Hollywood to Honolulu: the story of the Los Angeles Steamship Company (Glencannon Press)
The Roaring 20s saw many institutions fall by the way side. Flappers, the Charleston and bathtub gin all arrived on the scene and, almost as quickly as they appeared, they dropped out of history. So it was with the shipping line that hailed from Southern California: the Los Angeles Steamship Company. This once magnificent ocean going operation put its namesake harbor on the map, brought the idea of a glamorous ocean passage into the price range of the newly forming tourist population, and once and for all time branded the vision of a stately white cruise ship gliding effortlessly into a tropical Hawaiian paradise into the mind of the nation.
Martin Cox and Gordon Ghareeb have joined forces and together told a story of glamour, high finance, movie stars and gossip. Operated under the aegis of the Chandler publishing family of Los Angeles and the rest of their contemporary Chamber of Commerce associates, the Los Angeles Steamship Company (or LASSCO as it came to be known across the nation) brought to the world the realization that fledgling Los Angeles was coming into its own as a financial, industrial and culturally cosmopolitan crossroads of the country.

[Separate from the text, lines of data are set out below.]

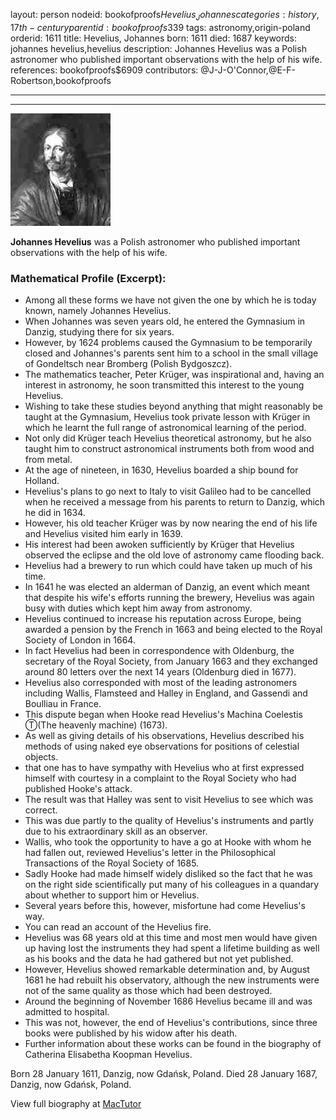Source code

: layout: person
nodeid: bookofproofs$Hevelius_Johannes
categories: history,17th-century
parentid: bookofproofs$339
tags: astronomy,origin-poland
orderid: 1611
title: Hevelius, Johannes
born: 1611
died: 1687
keywords: johannes hevelius,hevelius
description: Johannes Hevelius was a Polish astronomer who published important observations with the help of his wife.
references: bookofproofs$6909
contributors: @J-J-O'Connor,@E-F-Robertson,bookofproofs

---



---

![Hevelius_Johannes.jpg](https://github.com/bookofproofs/bookofproofs.github.io/blob/main/_sources/_assets/images/portraits/Hevelius_Johannes.jpg?raw=true)

**Johannes Hevelius** was a Polish astronomer who published important observations with the help of his wife.

### Mathematical Profile (Excerpt):
* Among all these forms we have not given the one by which he is today known, namely Johannes Hevelius.
* When Johannes was seven years old, he entered the Gymnasium in Danzig, studying there for six years.
* However, by 1624 problems caused the Gymnasium to be temporarily closed and Johannes's parents sent him to a school in the small village of Gondeltsch near Bromberg (Polish Bydgoszcz).
* The mathematics teacher, Peter Krüger, was inspirational and, having an interest in astronomy, he soon transmitted this interest to the young Hevelius.
* Wishing to take these studies beyond anything that might reasonably be taught at the Gymnasium, Hevelius took private lesson with Krüger in which he learnt the full range of astronomical learning of the period.
* Not only did Krüger teach Hevelius theoretical astronomy, but he also taught him to construct astronomical instruments both from wood and from metal.
* At the age of nineteen, in 1630, Hevelius boarded a ship bound for Holland.
* Hevelius's plans to go next to Italy to visit Galileo had to be cancelled when he received a message from his parents to return to Danzig, which he did in 1634.
* However, his old teacher Krüger was by now nearing the end of his life and Hevelius visited him early in 1639.
* His interest had been awoken sufficiently by Krüger that Hevelius observed the eclipse and the old love of astronomy came flooding back.
* Hevelius had a brewery to run which could have taken up much of his time.
* In 1641 he was elected an alderman of Danzig, an event which meant that despite his wife's efforts running the brewery, Hevelius was again busy with duties which kept him away from astronomy.
* Hevelius continued to increase his reputation across Europe, being awarded a pension by the French in 1663 and being elected to the Royal Society of London in 1664.
* In fact Hevelius had been in correspondence with Oldenburg, the secretary of the Royal Society, from January 1663 and they exchanged around 80 letters over the next 14 years (Oldenburg died in 1677).
* Hevelius also corresponded with most of the leading astronomers including Wallis, Flamsteed and Halley in England, and Gassendi and Boulliau in France.
* This dispute began when Hooke read Hevelius's Machina Coelestis Ⓣ(The heavenly machine) (1673).
* As well as giving details of his observations, Hevelius described his methods of using naked eye observations for positions of celestial objects.
* that one has to have sympathy with Hevelius who at first expressed himself with courtesy in a complaint to the Royal Society who had published Hooke's attack.
* The result was that Halley was sent to visit Hevelius to see which was correct.
* This was due partly to the quality of Hevelius's instruments and partly due to his extraordinary skill as an observer.
* Wallis, who took the opportunity to have a go at Hooke with whom he had fallen out, reviewed Hevelius's letter in the Philosophical Transactions of the Royal Society of 1685.
* Sadly Hooke had made himself widely disliked so the fact that he was on the right side scientifically put many of his colleagues in a quandary about whether to support him or Hevelius.
* Several years before this, however, misfortune had come Hevelius's way.
* You can read an account of the Hevelius fire.
* Hevelius was 68 years old at this time and most men would have given up having lost the instruments they had spent a lifetime building as well as his books and the data he had gathered but not yet published.
* However, Hevelius showed remarkable determination and, by August 1681 he had rebuilt his observatory, although the new instruments were not of the same quality as those which had been destroyed.
* Around the beginning of November 1686 Hevelius became ill and was admitted to hospital.
* This was not, however, the end of Hevelius's contributions, since three books were published by his widow after his death.
* Further information about these works can be found in the biography of Catherina Elisabetha Koopman Hevelius.

Born 28 January 1611, Danzig, now Gdańsk, Poland. Died 28 January 1687, Danzig, now Gdańsk, Poland.

View full biography at [MacTutor](https://mathshistory.st-andrews.ac.uk/Biographies/Hevelius_Johannes/)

Ghareeb and Cox recreate a lost world of a nation riding high on the crest of a military victory from World War I juxtaposed against labor problems, political unrest and an economy gone mad.
At its height, the company had seven passenger vessels plus a host of freighters. The Los Angeles Steamship Company perished somewhat quietly in the stock market crash of 1929, but not before it had reshaped Los Angeles.